What is needed here is an exact repetition of the records below, beginning at the line that has "Iosif o sută zece ani." and stopping after the line that has "în pămîntul Egiptului.".

○ ○ ○ ○ ○ ○ ○

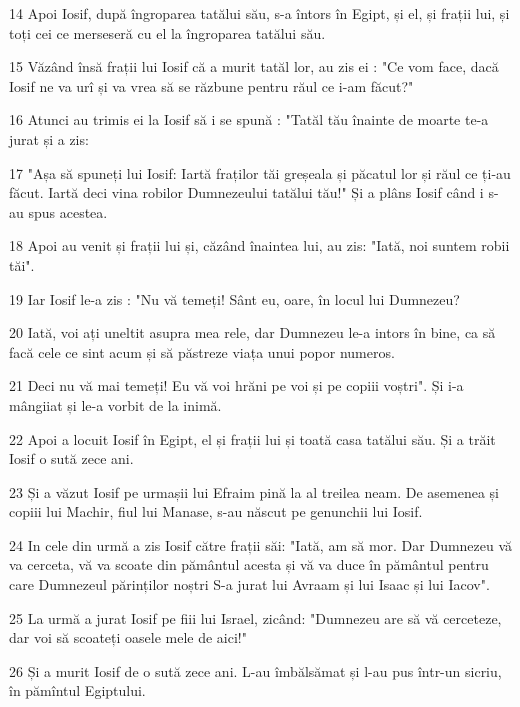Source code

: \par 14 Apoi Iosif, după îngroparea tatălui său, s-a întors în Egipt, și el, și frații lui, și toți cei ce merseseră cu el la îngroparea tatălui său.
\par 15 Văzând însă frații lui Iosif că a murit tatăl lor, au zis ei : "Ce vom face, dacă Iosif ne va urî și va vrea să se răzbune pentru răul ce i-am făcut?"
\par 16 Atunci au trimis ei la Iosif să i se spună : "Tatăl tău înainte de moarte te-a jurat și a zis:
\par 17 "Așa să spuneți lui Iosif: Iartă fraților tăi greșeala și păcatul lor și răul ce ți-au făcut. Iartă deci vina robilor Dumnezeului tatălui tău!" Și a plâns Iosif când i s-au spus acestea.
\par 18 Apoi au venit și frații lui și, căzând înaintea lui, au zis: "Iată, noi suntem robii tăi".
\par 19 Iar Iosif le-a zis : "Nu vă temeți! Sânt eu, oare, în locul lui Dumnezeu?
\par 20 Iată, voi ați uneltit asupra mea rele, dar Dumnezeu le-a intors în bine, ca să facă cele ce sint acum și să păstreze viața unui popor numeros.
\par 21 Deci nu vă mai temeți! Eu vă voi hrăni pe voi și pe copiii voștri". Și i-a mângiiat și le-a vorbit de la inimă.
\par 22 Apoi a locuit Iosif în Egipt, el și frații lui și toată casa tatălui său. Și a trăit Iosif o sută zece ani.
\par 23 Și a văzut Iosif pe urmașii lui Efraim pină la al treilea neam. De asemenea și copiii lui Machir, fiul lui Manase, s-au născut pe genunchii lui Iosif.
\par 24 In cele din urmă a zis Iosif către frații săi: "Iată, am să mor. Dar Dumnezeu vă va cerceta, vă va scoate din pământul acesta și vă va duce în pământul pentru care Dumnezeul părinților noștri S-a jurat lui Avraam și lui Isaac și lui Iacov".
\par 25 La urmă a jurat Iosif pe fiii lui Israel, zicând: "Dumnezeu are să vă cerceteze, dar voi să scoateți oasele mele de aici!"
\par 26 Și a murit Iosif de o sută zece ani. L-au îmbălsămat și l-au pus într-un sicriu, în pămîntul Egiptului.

○ ○ ○ ○ ○ ○ ○

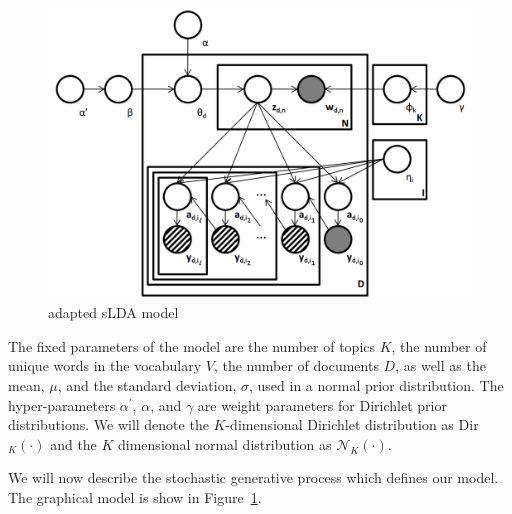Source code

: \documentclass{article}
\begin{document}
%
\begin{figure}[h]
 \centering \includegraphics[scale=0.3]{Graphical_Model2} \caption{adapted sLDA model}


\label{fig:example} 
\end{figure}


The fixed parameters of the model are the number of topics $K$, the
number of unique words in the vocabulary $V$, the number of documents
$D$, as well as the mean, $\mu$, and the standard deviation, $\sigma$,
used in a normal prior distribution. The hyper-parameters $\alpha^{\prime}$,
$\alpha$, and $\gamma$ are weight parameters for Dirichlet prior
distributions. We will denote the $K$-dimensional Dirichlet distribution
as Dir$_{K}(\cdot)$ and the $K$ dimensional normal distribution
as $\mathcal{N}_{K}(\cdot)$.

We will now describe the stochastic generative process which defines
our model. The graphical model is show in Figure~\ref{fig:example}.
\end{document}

○ ○ ○ ○ ○ ○ ○

### Exercise output
\par 22 Apoi a locuit Iosif în Egipt, el și frații lui și toată casa tatălui său. Și a trăit Iosif o sută zece ani.
\par 23 Și a văzut Iosif pe urmașii lui Efraim pină la al treilea neam. De asemenea și copiii lui Machir, fiul lui Manase, s-au născut pe genunchii lui Iosif.
\par 24 In cele din urmă a zis Iosif către frații săi: "Iată, am să mor. Dar Dumnezeu vă va cerceta, vă va scoate din pământul acesta și vă va duce în pământul pentru care Dumnezeul părinților noștri S-a jurat lui Avraam și lui Isaac și lui Iacov".
\par 25 La urmă a jurat Iosif pe fiii lui Israel, zicând: "Dumnezeu are să vă cerceteze, dar voi să scoateți oasele mele de aici!"
\par 26 Și a murit Iosif de o sută zece ani. L-au îmbălsămat și l-au pus într-un sicriu, în pămîntul Egiptului.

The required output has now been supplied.